Der Mann, der die Würde des Menschen durch zwei Diktaturen verletzt sah, veröffentlichte im Rückblick auf ein keineswegs einfaches Leben sein Buch: „Es lohnt sich, anständig zu sein.“ In diesem Buch wird deutlich, dass Anstand mehr ist, als gutes Benehmen. Niemand wird Wladyslaw Bartoszewski als Heuchler oder Kleingeist beschuldigen. Für ihn ist Anstand eine Haltung und Lebenseinstellung, die alle Entscheidungen und Handlungen beherrscht.
 
„Anständig“ ist – dem Wortsinn nach – der Mensch, der Abstand bewahrt. Es gehört zum Wesen des „Anständig seins“, „an zu stehen“, sich Zeit zu nehmen. Die ehrfürchtige Distanz ermöglicht es, das Gegenüber wahrzunehmen. Gleichzeitig erlaubt die Zeit, sich selbst Rechenschaft über Gefühle und Motivation geben. Nur geduldiges, aufmerksames Anschauen, Wahr- und Aufnehmen befähigen uns, den anderen in seinem Wesen und seiner Würde zu erfassen. So erkenne ich meinen Nächsten losgelöst von mir selbst und betrachte ihn objektiv und bin ich in der Lage, mich der Situation angemessen zu verhalten. Das Wort „Respekt“ leitet sich vom lateinischen „respicere“, sich umblicken, zurückblicken, ab. Auch Respekt verlangt, gleich wie Anstand, nach Zurückhaltung. Wladyslaw Bartoszewski fasst die Haltung zum guten Miteinander, wie folgt zusammen: „Wer anständig bleibt, der erkennt im anderen den, der er selber ist: einen Menschen. Diesen Anstand zu beachten rührt also aus einer Selbstachtung.“

John Locke, Philosoph, Aufklärer und „Vater des Liberalismus“ kritisiert seine Zeit in diesem Punkt. Wo er Anstand fordert, sagt er: „Die Indianer, die wir als Barbaren schelten, beobachten in ihren Gesprächen und Unterhaltungen weit mehr Anstand und Höflichkeit als wir: Man hört einander stillschweigend an, bis der eine ausgeredet hat und dann antwortet der andere gelassen und ohne Lärm und Leidenschaft.“

Die Betrachtung des Kreuzwegs zeigt deutlich, wohin Distanzlosigkeit führt: nicht zu Liebe oder wertschätzender Menschlichkeit. Im Gegenteil: zur Respektlosigkeit, Verachtung, Übergriffigkeit, Schamlosigkeit und am Ende zur vernichtenden Grausamkeit, die im Menschen- und Gottesmord ihren Höhepunkt findet!
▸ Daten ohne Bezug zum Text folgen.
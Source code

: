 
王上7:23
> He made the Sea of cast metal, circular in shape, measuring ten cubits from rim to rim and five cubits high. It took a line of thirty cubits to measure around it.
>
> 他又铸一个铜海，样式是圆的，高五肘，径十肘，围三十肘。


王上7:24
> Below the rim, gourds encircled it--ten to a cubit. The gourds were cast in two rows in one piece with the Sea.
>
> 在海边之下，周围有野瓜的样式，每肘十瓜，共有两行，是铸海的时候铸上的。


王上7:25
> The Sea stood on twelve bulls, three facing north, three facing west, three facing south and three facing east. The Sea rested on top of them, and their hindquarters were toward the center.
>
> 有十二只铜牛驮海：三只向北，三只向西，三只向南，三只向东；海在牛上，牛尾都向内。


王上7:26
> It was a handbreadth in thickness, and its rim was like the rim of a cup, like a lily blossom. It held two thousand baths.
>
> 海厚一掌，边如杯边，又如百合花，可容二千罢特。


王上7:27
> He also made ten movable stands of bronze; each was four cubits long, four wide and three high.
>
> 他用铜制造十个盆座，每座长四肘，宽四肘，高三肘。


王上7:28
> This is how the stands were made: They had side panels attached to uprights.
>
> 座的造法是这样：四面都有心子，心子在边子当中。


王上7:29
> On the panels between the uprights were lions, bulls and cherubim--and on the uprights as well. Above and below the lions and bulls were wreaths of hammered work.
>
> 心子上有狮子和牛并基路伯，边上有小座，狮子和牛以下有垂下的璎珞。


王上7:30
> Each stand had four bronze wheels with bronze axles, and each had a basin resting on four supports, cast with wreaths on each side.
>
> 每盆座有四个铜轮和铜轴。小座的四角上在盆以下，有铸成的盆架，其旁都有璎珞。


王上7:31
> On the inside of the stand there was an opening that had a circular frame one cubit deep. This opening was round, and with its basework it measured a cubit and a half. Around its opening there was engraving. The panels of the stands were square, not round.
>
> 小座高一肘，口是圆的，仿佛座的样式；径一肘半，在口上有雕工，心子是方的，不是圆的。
Die endlose Corona-Diskussion über den richtigen Abstand ist sinnlos, führt sie nicht zurück zum Anstand. Wo Anstand wieder generelle Haltung und akzeptierte Tugend sein wird, tötet er zuerst den Virus der Respekt- und Schamlosigkeit und führt dann zurück zur Ehrfurcht und zum Glauben. Mit Abstand bei unserem Nächsten „an zu stehen“, wird zudem nicht ohne positive Nebenwirkungen auf den Coronavirus bleiben.